== Segment start ==
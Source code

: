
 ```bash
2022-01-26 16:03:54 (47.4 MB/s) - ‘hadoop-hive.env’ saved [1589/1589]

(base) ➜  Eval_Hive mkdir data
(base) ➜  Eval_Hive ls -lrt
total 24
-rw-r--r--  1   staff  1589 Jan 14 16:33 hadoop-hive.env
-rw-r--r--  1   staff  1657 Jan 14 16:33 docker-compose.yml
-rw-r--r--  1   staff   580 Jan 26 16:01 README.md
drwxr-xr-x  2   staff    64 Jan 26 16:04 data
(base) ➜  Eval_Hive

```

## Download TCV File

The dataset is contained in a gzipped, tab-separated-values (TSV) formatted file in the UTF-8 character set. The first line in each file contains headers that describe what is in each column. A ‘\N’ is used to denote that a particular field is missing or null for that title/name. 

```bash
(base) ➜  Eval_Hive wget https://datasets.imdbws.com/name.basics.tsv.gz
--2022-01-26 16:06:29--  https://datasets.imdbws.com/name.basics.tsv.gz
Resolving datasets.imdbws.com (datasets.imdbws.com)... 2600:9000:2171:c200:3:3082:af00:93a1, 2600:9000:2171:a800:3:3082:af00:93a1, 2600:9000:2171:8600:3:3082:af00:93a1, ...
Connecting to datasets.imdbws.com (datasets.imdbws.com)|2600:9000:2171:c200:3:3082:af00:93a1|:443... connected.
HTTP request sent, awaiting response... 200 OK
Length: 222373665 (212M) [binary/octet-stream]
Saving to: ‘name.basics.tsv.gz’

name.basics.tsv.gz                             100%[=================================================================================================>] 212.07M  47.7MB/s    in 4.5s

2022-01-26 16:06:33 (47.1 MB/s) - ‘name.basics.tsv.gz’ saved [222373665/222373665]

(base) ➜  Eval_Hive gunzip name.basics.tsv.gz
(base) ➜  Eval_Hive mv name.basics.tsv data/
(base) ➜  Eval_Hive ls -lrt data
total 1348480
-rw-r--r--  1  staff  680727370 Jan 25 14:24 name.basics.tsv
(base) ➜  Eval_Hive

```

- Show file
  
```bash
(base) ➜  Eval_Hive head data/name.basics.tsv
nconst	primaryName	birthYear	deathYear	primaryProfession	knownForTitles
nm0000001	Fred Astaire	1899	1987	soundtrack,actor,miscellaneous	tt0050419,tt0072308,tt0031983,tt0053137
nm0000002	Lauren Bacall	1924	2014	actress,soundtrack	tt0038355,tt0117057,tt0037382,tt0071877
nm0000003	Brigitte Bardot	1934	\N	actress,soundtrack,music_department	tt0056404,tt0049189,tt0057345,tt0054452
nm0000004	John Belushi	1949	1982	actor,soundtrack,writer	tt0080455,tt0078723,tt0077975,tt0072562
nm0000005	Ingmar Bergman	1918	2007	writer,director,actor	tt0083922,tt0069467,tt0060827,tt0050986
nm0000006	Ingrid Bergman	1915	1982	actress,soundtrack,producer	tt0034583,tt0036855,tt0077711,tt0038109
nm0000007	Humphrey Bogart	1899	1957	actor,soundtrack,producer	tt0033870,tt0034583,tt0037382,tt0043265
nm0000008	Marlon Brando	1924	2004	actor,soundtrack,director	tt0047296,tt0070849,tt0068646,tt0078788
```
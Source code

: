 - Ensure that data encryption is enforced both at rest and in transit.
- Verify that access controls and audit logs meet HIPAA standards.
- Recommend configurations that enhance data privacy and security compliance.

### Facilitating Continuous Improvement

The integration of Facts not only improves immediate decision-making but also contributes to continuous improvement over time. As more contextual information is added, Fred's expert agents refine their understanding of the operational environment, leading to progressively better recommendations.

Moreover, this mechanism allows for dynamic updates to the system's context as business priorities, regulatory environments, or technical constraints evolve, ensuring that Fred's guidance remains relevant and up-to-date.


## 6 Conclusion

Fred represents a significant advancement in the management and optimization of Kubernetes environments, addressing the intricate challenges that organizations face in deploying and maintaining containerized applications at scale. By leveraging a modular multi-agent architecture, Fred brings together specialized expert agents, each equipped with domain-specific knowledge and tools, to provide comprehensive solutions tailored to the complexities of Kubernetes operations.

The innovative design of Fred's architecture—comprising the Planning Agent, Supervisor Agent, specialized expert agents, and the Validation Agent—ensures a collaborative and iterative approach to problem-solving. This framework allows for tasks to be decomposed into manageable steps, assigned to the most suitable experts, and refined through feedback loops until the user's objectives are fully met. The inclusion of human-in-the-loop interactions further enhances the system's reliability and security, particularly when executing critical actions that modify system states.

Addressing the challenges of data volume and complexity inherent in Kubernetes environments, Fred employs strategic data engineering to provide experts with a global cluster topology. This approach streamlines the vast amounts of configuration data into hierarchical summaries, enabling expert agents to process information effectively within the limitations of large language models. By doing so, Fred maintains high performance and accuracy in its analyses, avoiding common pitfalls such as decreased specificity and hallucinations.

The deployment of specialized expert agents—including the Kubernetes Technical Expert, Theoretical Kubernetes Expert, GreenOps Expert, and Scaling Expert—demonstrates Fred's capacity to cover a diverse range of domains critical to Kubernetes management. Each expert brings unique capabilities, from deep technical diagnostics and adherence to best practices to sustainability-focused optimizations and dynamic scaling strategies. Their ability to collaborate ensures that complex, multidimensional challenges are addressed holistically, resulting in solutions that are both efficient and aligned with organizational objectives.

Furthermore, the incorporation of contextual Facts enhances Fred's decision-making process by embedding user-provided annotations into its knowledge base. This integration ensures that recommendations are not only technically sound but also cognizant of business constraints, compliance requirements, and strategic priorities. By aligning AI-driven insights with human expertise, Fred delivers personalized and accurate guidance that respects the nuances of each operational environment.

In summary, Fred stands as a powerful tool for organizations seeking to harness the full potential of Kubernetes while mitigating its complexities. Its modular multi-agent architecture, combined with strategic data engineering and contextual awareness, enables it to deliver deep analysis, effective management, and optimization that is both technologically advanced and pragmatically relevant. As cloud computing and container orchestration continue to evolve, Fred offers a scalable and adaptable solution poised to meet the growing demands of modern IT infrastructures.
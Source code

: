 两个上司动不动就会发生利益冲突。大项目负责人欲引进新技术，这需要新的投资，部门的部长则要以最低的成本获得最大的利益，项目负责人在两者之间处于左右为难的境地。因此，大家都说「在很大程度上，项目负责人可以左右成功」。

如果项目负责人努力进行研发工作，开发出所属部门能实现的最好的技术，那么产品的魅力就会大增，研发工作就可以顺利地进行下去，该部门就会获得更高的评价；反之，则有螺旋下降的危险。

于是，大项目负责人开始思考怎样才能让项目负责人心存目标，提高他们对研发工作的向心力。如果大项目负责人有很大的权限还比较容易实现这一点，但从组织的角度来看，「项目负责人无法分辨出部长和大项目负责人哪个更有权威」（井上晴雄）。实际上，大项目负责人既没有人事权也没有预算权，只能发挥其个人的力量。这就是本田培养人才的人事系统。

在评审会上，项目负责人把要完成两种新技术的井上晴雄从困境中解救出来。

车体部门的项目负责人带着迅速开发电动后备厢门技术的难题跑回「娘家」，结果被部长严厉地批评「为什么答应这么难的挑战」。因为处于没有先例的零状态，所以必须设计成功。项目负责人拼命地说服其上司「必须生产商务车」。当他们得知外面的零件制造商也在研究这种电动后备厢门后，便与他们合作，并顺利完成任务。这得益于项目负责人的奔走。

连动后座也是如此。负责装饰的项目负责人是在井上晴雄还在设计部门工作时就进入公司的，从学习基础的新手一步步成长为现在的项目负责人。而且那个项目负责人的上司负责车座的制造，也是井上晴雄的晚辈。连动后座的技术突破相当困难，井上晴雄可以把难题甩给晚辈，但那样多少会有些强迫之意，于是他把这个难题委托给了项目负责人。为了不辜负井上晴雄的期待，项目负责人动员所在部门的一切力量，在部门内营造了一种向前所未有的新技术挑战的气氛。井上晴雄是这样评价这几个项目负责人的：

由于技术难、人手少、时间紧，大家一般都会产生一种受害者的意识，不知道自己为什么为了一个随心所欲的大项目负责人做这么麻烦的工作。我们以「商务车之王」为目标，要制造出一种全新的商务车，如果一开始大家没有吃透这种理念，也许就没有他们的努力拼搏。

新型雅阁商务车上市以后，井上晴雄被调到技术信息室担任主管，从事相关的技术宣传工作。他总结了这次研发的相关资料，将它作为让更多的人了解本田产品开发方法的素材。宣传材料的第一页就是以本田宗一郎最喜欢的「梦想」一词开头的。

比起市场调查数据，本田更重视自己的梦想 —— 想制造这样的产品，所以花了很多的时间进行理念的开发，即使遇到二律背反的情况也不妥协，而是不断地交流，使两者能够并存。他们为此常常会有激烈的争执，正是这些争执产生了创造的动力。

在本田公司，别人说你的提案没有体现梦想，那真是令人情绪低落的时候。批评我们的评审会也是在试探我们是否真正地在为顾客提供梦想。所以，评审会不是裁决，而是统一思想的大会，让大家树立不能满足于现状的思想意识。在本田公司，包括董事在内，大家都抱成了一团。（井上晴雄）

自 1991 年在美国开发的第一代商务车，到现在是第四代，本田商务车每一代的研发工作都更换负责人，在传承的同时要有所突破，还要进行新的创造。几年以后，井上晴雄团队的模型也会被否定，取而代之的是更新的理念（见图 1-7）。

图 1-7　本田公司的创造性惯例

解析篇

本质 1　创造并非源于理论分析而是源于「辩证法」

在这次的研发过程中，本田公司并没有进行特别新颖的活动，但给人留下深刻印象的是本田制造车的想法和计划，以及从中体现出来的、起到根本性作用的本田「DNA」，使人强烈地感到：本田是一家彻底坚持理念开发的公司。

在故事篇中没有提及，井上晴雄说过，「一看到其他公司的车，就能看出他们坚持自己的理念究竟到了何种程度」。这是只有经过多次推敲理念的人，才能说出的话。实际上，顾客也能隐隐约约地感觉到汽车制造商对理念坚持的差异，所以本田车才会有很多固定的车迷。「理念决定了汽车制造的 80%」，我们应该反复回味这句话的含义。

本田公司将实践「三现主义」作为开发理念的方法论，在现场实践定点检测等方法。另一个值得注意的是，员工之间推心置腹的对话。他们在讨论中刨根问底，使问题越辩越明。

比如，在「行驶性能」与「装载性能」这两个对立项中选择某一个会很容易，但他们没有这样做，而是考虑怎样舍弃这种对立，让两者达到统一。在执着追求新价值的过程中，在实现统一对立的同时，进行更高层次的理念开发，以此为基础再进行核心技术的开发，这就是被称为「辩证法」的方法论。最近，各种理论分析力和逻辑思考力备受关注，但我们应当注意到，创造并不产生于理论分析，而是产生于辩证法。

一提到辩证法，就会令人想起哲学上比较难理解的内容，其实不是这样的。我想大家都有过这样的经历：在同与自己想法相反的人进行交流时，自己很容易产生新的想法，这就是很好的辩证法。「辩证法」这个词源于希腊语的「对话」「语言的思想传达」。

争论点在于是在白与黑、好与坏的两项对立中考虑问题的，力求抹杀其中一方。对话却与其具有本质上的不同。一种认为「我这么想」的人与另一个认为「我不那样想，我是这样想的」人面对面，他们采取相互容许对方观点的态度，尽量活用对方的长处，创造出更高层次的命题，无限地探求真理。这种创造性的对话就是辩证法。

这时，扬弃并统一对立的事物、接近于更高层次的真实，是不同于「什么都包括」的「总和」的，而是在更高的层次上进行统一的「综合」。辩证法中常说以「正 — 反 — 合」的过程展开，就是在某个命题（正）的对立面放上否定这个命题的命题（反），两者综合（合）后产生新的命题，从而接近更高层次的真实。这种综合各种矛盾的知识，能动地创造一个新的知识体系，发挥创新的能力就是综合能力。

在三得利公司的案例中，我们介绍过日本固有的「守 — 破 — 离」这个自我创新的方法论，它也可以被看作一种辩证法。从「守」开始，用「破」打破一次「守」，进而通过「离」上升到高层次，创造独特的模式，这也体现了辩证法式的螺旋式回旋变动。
== Segment end ==
■ PROBLEM ■
If a line in the entries contains "operational", copy it.

■ EXERCISE RESPONSE ■
The integration of Facts not only improves immediate decision-making but also contributes to continuous improvement over time. As more contextual information is added, Fred's expert agents refine their understanding of the operational environment, leading to progressively better recommendations.
Furthermore, the incorporation of contextual Facts enhances Fred's decision-making process by embedding user-provided annotations into its knowledge base. This integration ensures that recommendations are not only technically sound but also cognizant of business constraints, compliance requirements, and strategic priorities. By aligning AI-driven insights with human expertise, Fred delivers personalized and accurate guidance that respects the nuances of each operational environment.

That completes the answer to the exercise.